Segment Start: EXERCISE DATA

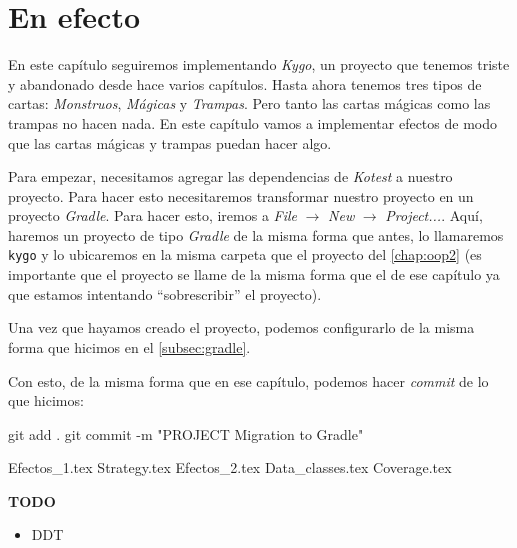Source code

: \chapter{En efecto}
\label{sec:strategy}
  
  En este capítulo seguiremos implementando \textit{Kygo}, un proyecto que tenemos triste y
  abandonado desde hace varios capítulos.
  Hasta ahora tenemos tres tipos de cartas: \textit{Monstruos}, \textit{Mágicas} y \textit{Trampas}.
  Pero tanto las cartas mágicas como las trampas no hacen nada.
  En este capítulo vamos a implementar efectos de modo que las cartas mágicas y trampas puedan
  hacer algo.

  Para empezar, necesitamos agregar las dependencias de \textit{Kotest} a nuestro proyecto.
  Para hacer esto necesitaremos transformar nuestro proyecto en un proyecto \textit{Gradle}.
  Para hacer esto, iremos a \textit{File} $\rightarrow$ \textit{New} $\rightarrow$ 
  \textit{Project...}.
  Aquí, haremos un proyecto de tipo \textit{Gradle} de la misma forma que antes, lo llamaremos
  \texttt{kygo} y lo ubicaremos en la misma carpeta que el proyecto del \cref{chap:oop2} (es 
  importante que el proyecto se llame de la misma forma que el de ese capítulo ya que estamos 
  intentando \enquote{sobrescribir} el proyecto).

  Una vez que hayamos creado el proyecto, podemos configurarlo de la misma forma que hicimos en el
  \cref{subsec:gradle}.

  Con esto, de la misma forma que en ese capítulo, podemos hacer \textit{commit} de lo que hicimos:

  \begin{powershell}
    git add .
    git commit -m "PROJECT Migration to Gradle"
  \end{powershell}

  {Efectos_1.tex}
  {Strategy.tex}
  {Efectos_2.tex}
  {Data_classes.tex}
  {Coverage.tex}
  
  \textbf{TODO}
  \begin{itemize}
    \item DDT
  \end{itemize}

  \printbibliography[keyword=strategy]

Segment End: EXERCISE DATA

__WORK TO BE COMPLETED__: The answer is the full set of records printed exactly, less the pictures.

__OUTPUT__:
Source code

: \chapter{En efecto}
\label{sec:strategy}
  
  En este capítulo seguiremos implementando \textit{Kygo}, un proyecto que tenemos triste y
  abandonado desde hace varios capítulos.
  Hasta ahora tenemos tres tipos de cartas: \textit{Monstruos}, \textit{Mágicas} y \textit{Trampas}.
  Pero tanto las cartas mágicas como las trampas no hacen nada.
  En este capítulo vamos a implementar efectos de modo que las cartas mágicas y trampas puedan
  hacer algo.

  Para empezar, necesitamos agregar las dependencias de \textit{Kotest} a nuestro proyecto.
  Para hacer esto necesitaremos transformar nuestro proyecto en un proyecto \textit{Gradle}.
  Para hacer esto, iremos a \textit{File} $\rightarrow$ \textit{New} $\rightarrow$ 
  \textit{Project...}.
  Aquí, haremos un proyecto de tipo \textit{Gradle} de la misma forma que antes, lo llamaremos
  \texttt{kygo} y lo ubicaremos en la misma carpeta que el proyecto del \cref{chap:oop2} (es 
  importante que el proyecto se llame de la misma forma que el de ese capítulo ya que estamos 
  intentando \enquote{sobrescribir} el proyecto).

  Una vez que hayamos creado el proyecto, podemos configurarlo de la misma forma que hicimos en el
  \cref{subsec:gradle}.

  Con esto, de la misma forma que en ese capítulo, podemos hacer \textit{commit} de lo que hicimos:

  \begin{powershell}
    git add .
    git commit -m "PROJECT Migration to Gradle"
  \end{powershell}

  {Efectos_1.tex}
  {Strategy.tex}
  {Efectos_2.tex}
  {Data_classes.tex}
  {Coverage.tex}
  
  \textbf{TODO}
  \begin{itemize}
    \item DDT
  \end{itemize}

  \printbibliography[keyword=strategy]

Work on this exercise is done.